Cosign Support in Ratify

Currently, only public registries are supported for cosign verification in Ratify. This is due to how Cosign was initially implemented and the inherent limitations with the current Ratify design on working with non-OCI Artifact manifest types. Furthermore, enabling cosign requires a flag to be set in the ORAS store. This is confusing and counter intuitive since Cosign is simply a verifier and a user should not need to interact with the Store to support a specific verifier. Even if a cosign verifier is not specified in the config, the validation process will fail for any private registry scenario if the cosignEnabled flag is set to true.

The goal is to redesign and implement a new Cosign integration which will remove the opt in flag from the ORAS store as well as support private registry scenarios for Cosign.

Current Implementation

There are two main components critical to cosign verification:

• A special subroutine is added in the ListReferrers method that checks if the cosignEnabled field is set in the ORAS Store config.

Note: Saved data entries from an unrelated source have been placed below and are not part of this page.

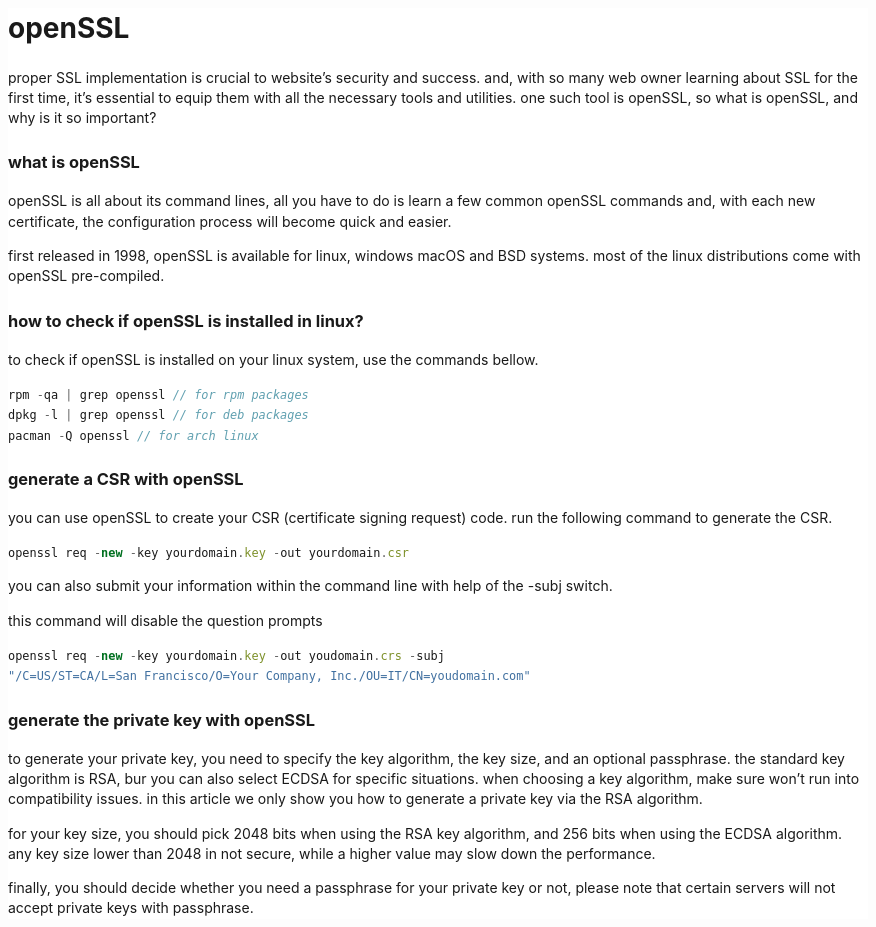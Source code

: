
# openSSL

proper SSL implementation is crucial to website’s security and success. and, with so many web owner learning about SSL for the first time, it’s essential to equip them with all the necessary tools and utilities. one such tool is openSSL, so what is openSSL, and why is it so important?

### what is openSSL

openSSL is all about its command lines, all you have to do is learn a few common openSSL commands and, with each new certificate, the configuration process will become quick and easier.

first released in 1998, openSSL is available for linux, windows macOS and BSD systems. most of the linux distributions come with openSSL pre-compiled.

### how to check if openSSL is installed in linux?

to check if openSSL is installed on your linux system, use the commands bellow.

```jsx
rpm -qa | grep openssl // for rpm packages
dpkg -l | grep openssl // for deb packages
pacman -Q openssl // for arch linux
```

### generate a CSR with openSSL

you can use openSSL to create your CSR (certificate signing request) code. run the following command to generate the CSR.

```jsx
openssl req -new -key yourdomain.key -out yourdomain.csr
```

you can also submit your information within the command line with help of the -subj switch.

this command will disable the question prompts

```jsx
openssl req -new -key yourdomain.key -out youdomain.crs -subj
"/C=US/ST=CA/L=San Francisco/O=Your Company, Inc./OU=IT/CN=youdomain.com"
```

### generate the private key with openSSL

to generate your private key, you need to specify the key algorithm, the key size, and an optional passphrase. the standard key algorithm is RSA, bur you can also select ECDSA for specific situations. when choosing a key algorithm, make sure won’t run into compatibility issues. in this article we only show you how to generate a private key via the RSA algorithm.

for your key size, you should pick 2048 bits when using the RSA key algorithm, and 256 bits when  using the ECDSA algorithm. any key size lower than 2048 in not secure, while a higher value may slow down the performance.

finally, you should decide whether you need a passphrase for your private key or not, please note that certain servers will not accept private keys with passphrase.
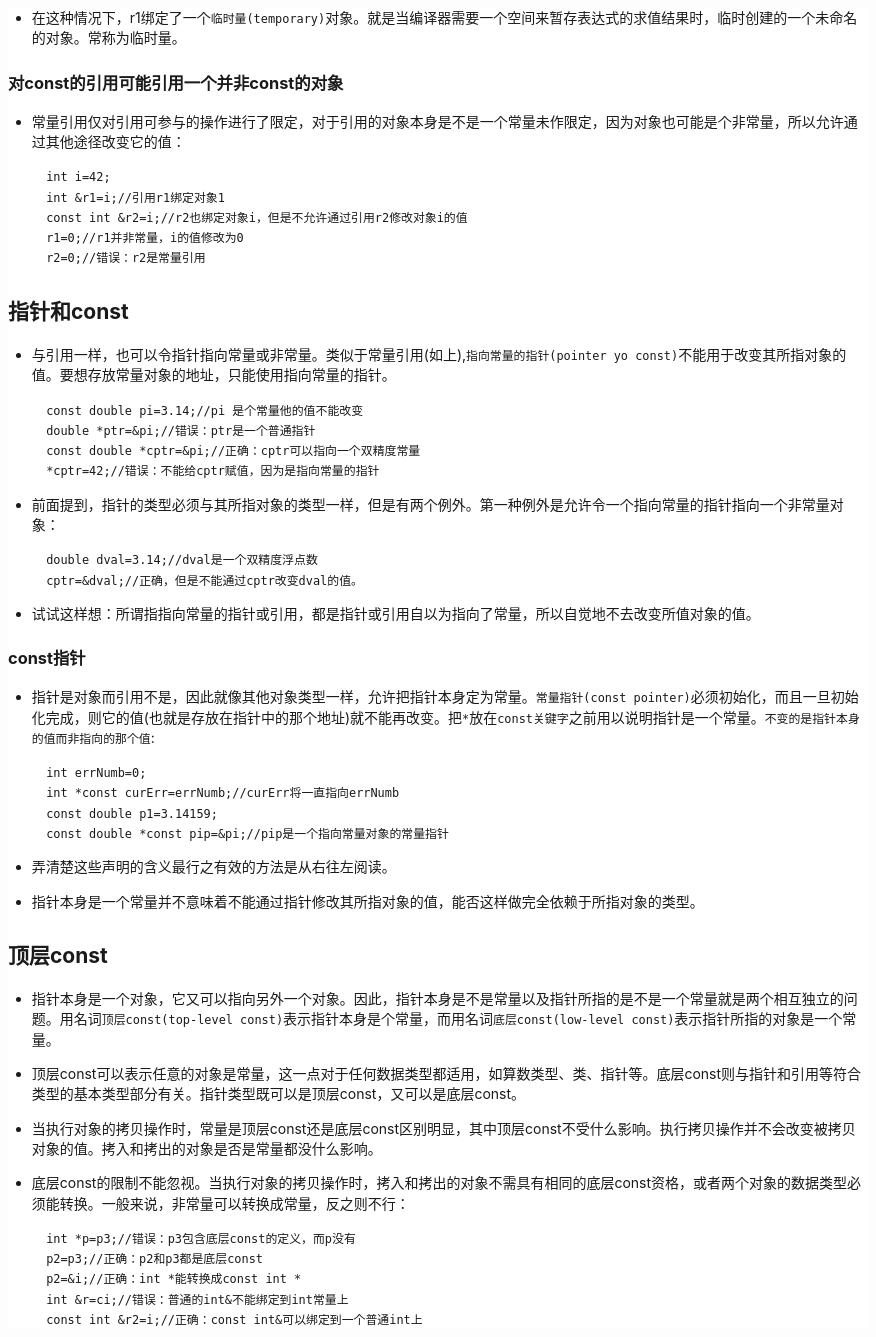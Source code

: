 * 在这种情况下，r1绑定了一个`临时量(temporary)`对象。就是当编译器需要一个空间来暂存表达式的求值结果时，临时创建的一个未命名的对象。常称为临时量。

### 对const的引用可能引用一个并非const的对象
* 常量引用仅对引用可参与的操作进行了限定，对于引用的对象本身是不是一个常量未作限定，因为对象也可能是个非常量，所以允许通过其他途径改变它的值：

        int i=42;
        int &r1=i;//引用r1绑定对象1
        const int &r2=i;//r2也绑定对象i，但是不允许通过引用r2修改对象i的值
        r1=0;//r1并非常量，i的值修改为0
        r2=0;//错误：r2是常量引用

## 指针和const
* 与引用一样，也可以令指针指向常量或非常量。类似于常量引用(如上),`指向常量的指针(pointer yo const)`不能用于改变其所指对象的值。要想存放常量对象的地址，只能使用指向常量的指针。

        const double pi=3.14;//pi 是个常量他的值不能改变
        double *ptr=&pi;//错误：ptr是一个普通指针
        const double *cptr=&pi;//正确：cptr可以指向一个双精度常量
        *cptr=42;//错误：不能给cptr赋值，因为是指向常量的指针

* 前面提到，指针的类型必须与其所指对象的类型一样，但是有两个例外。第一种例外是允许令一个指向常量的指针指向一个非常量对象：

        double dval=3.14;//dval是一个双精度浮点数
        cptr=&dval;//正确，但是不能通过cptr改变dval的值。
        
* 试试这样想：所谓指指向常量的指针或引用，都是指针或引用自以为指向了常量，所以自觉地不去改变所值对象的值。

### const指针
* 指针是对象而引用不是，因此就像其他对象类型一样，允许把指针本身定为常量。`常量指针(const pointer)`必须初始化，而且一旦初始化完成，则它的值(也就是存放在指针中的那个地址)就不能再改变。把`*`放在`const关键字`之前用以说明指针是一个常量。`不变的是指针本身的值而非指向的那个值`:

        int errNumb=0;
        int *const curErr=errNumb;//curErr将一直指向errNumb
        const double p1=3.14159;
        const double *const pip=&pi;//pip是一个指向常量对象的常量指针

* 弄清楚这些声明的含义最行之有效的方法是从右往左阅读。
* 指针本身是一个常量并不意味着不能通过指针修改其所指对象的值，能否这样做完全依赖于所指对象的类型。

## 顶层const
* 指针本身是一个对象，它又可以指向另外一个对象。因此，指针本身是不是常量以及指针所指的是不是一个常量就是两个相互独立的问题。用名词`顶层const(top-level const)`表示指针本身是个常量，而用名词`底层const(low-level const)`表示指针所指的对象是一个常量。
* 顶层const可以表示任意的对象是常量，这一点对于任何数据类型都适用，如算数类型、类、指针等。底层const则与指针和引用等符合类型的基本类型部分有关。指针类型既可以是顶层const，又可以是底层const。
* 当执行对象的拷贝操作时，常量是顶层const还是底层const区别明显，其中顶层const不受什么影响。执行拷贝操作并不会改变被拷贝对象的值。拷入和拷出的对象是否是常量都没什么影响。
* 底层const的限制不能忽视。当执行对象的拷贝操作时，拷入和拷出的对象不需具有相同的底层const资格，或者两个对象的数据类型必须能转换。一般来说，非常量可以转换成常量，反之则不行：

        int *p=p3;//错误：p3包含底层const的定义，而p没有
        p2=p3;//正确：p2和p3都是底层const
        p2=&i;//正确：int *能转换成const int *
        int &r=ci;//错误：普通的int&不能绑定到int常量上
        const int &r2=i;//正确：const int&可以绑定到一个普通int上
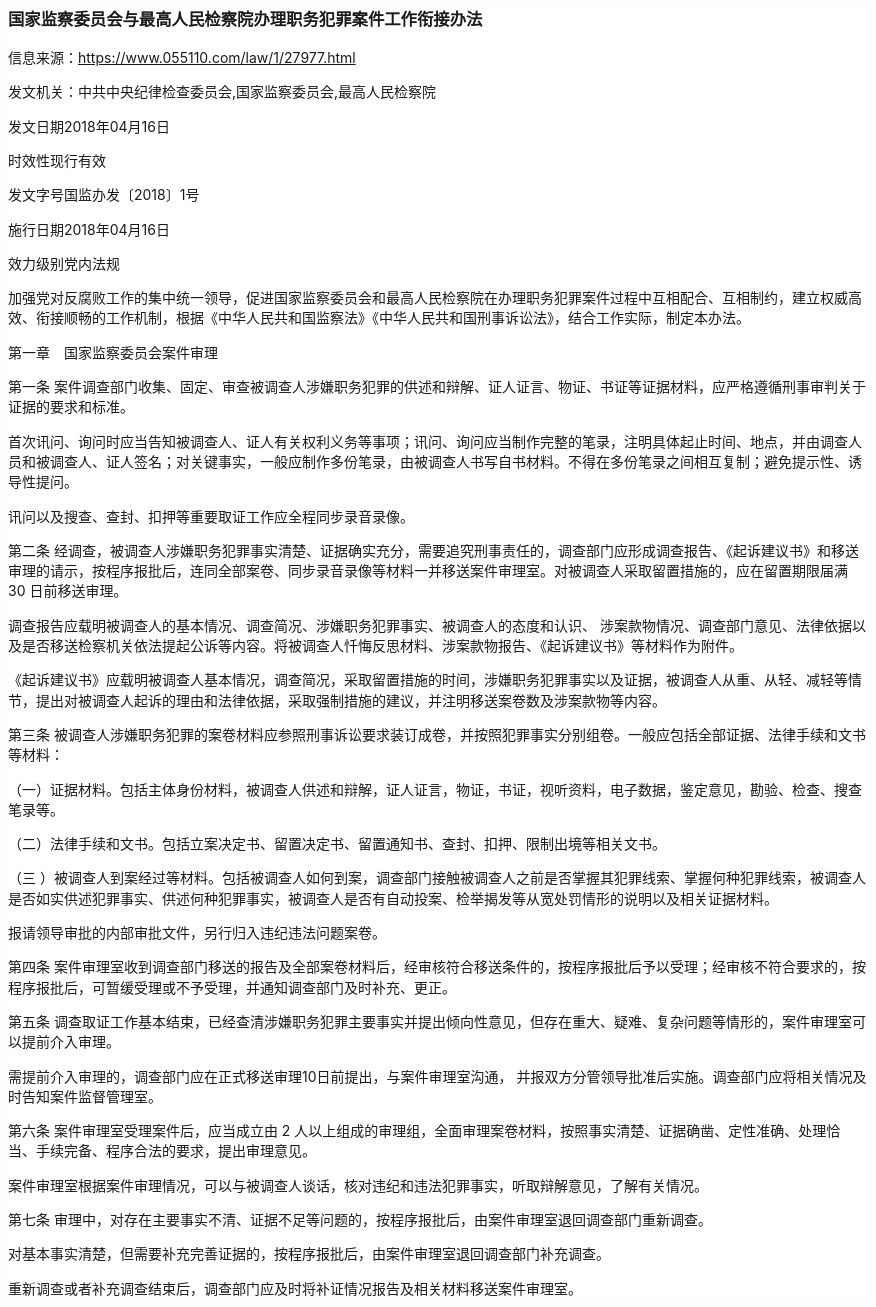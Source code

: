 ### 国家监察委员会与最高人民检察院办理职务犯罪案件工作衔接办法

信息来源：https://www.055110.com/law/1/27977.html

发文机关：中共中央纪律检查委员会,国家监察委员会,最高人民检察院

发文日期2018年04月16日

时效性现行有效

发文字号国监办发〔2018〕1号

施行日期2018年04月16日

效力级别党内法规

加强党对反腐败工作的集中统一领导，促进国家监察委员会和最高人民检察院在办理职务犯罪案件过程中互相配合、互相制约，建立权威高效、衔接顺畅的工作机制，根据《中华人民共和国监察法》《中华人民共和国刑事诉讼法》，结合工作实际，制定本办法。

第一章　国家监察委员会案件审理

第一条 案件调查部门收集、固定、审查被调查人涉嫌职务犯罪的供述和辩解、证人证言、物证、书证等证据材料，应严格遵循刑事审判关于证据的要求和标准。

首次讯问、询问时应当告知被调查人、证人有关权利义务等事项；讯问、询问应当制作完整的笔录，注明具体起止时间、地点，并由调查人员和被调查人、证人签名；对关键事实，一般应制作多份笔录，由被调查人书写自书材料。不得在多份笔录之间相互复制；避免提示性、诱导性提问。

讯问以及搜查、查封、扣押等重要取证工作应全程同步录音录像。

第二条 经调查，被调查人涉嫌职务犯罪事实清楚、证据确实充分，需要追究刑事责任的，调查部门应形成调查报告、《起诉建议书》和移送审理的请示，按程序报批后，连同全部案卷、同步录音录像等材料一并移送案件审理室。对被调查人采取留置措施的，应在留置期限届满 30 日前移送审理。

调查报告应载明被调查人的基本情况、调查简况、涉嫌职务犯罪事实、被调查人的态度和认识、 涉案款物情况、调查部门意见、法律依据以及是否移送检察机关依法提起公诉等内容。将被调查人忏悔反思材料、涉案款物报告、《起诉建议书》等材料作为附件。

《起诉建议书》应载明被调查人基本情况，调查简况，采取留置措施的时间，涉嫌职务犯罪事实以及证据，被调查人从重、从轻、减轻等情节，提出对被调查人起诉的理由和法律依据，采取强制措施的建议，并注明移送案卷数及涉案款物等内容。

第三条 被调查人涉嫌职务犯罪的案卷材料应参照刑事诉讼要求装订成卷，并按照犯罪事实分别组卷。一般应包括全部证据、法律手续和文书等材料：

（一）证据材料。包括主体身份材料，被调查人供述和辩解，证人证言，物证，书证，视听资料，电子数据，鉴定意见，勘验、检查、搜查笔录等。

（二）法律手续和文书。包括立案决定书、留置决定书、留置通知书、查封、扣押、限制出境等相关文书。

（三 ）被调查人到案经过等材料。包括被调查人如何到案，调查部门接触被调查人之前是否掌握其犯罪线索、掌握何种犯罪线索，被调查人是否如实供述犯罪事实、供述何种犯罪事实，被调查人是否有自动投案、检举揭发等从宽处罚情形的说明以及相关证据材料。

报请领导审批的内部审批文件，另行归入违纪违法问题案卷。

第四条 案件审理室收到调查部门移送的报告及全部案卷材料后，经审核符合移送条件的，按程序报批后予以受理；经审核不符合要求的，按程序报批后，可暂缓受理或不予受理，并通知调查部门及时补充、更正。

第五条 调查取证工作基本结束，已经查清涉嫌职务犯罪主要事实并提出倾向性意见，但存在重大、疑难、复杂问题等情形的，案件审理室可以提前介入审理。

需提前介入审理的，调查部门应在正式移送审理10日前提出，与案件审理室沟通， 并报双方分管领导批准后实施。调查部门应将相关情况及时告知案件监督管理室。

第六条 案件审理室受理案件后，应当成立由 2 人以上组成的审理组，全面审理案卷材料，按照事实清楚、证据确凿、定性准确、处理恰当、手续完备、程序合法的要求，提出审理意见。

案件审理室根据案件审理情况，可以与被调查人谈话，核对违纪和违法犯罪事实，听取辩解意见，了解有关情况。

第七条 审理中，对存在主要事实不清、证据不足等问题的，按程序报批后，由案件审理室退回调查部门重新调查。

对基本事实清楚，但需要补充完善证据的，按程序报批后，由案件审理室退回调查部门补充调查。

重新调查或者补充调查结束后，调查部门应及时将补证情况报告及相关材料移送案件审理室。
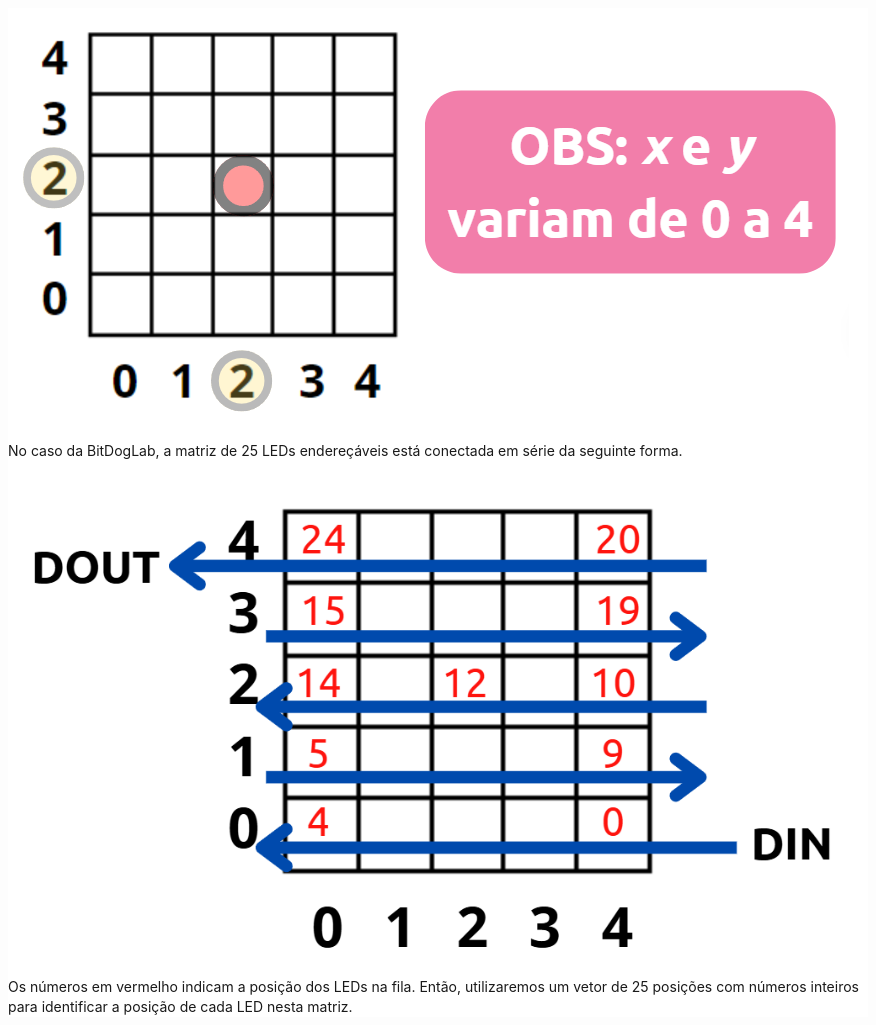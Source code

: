 ![Figura](images/matriz_coord_2_2.png)

No caso da BitDogLab, a matriz de 25 LEDs endereçáveis está conectada em série da seguinte forma.

![Figura](images/matriz_leds_connection.png)

Os números em vermelho indicam a posição dos LEDs na fila. Então, utilizaremos um vetor de 25 posições com números inteiros para identificar a posição de cada LED nesta matriz.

If cosign is enabled, an existence check for the cosign-specific tag schema manifest is performed using CRANE as the client. Currently this operation does not support any credentials to be passed in and thus fails in any auth enabled registry.
• The cosign verifier leverages cosign's online verification function to handle all pulling of image and the signature blobs and the subsequent verification operations. This violates the Referrer Store and Verifier interaction of Ratify. As a result, the cosign verifier does not have access to credentials from the ORAS auth provider. Thus, Ratify cosign verifier currently only supports public registries.

Goals

• Enable private registries with cosign verification
• Remove the cosignEnabled flag from ORAS store

The first stage will be to add support for auth enabled registries. This will involve rewriting the cosign verifier. We will need to use granular cosign verification functions with referrer store operations to verify and download the signatures instead of relying on Cosign to perform online verification. On the ORAS store side, we will switch from CRANE to ORAS for the manifest existence check that way we get auth support for "free".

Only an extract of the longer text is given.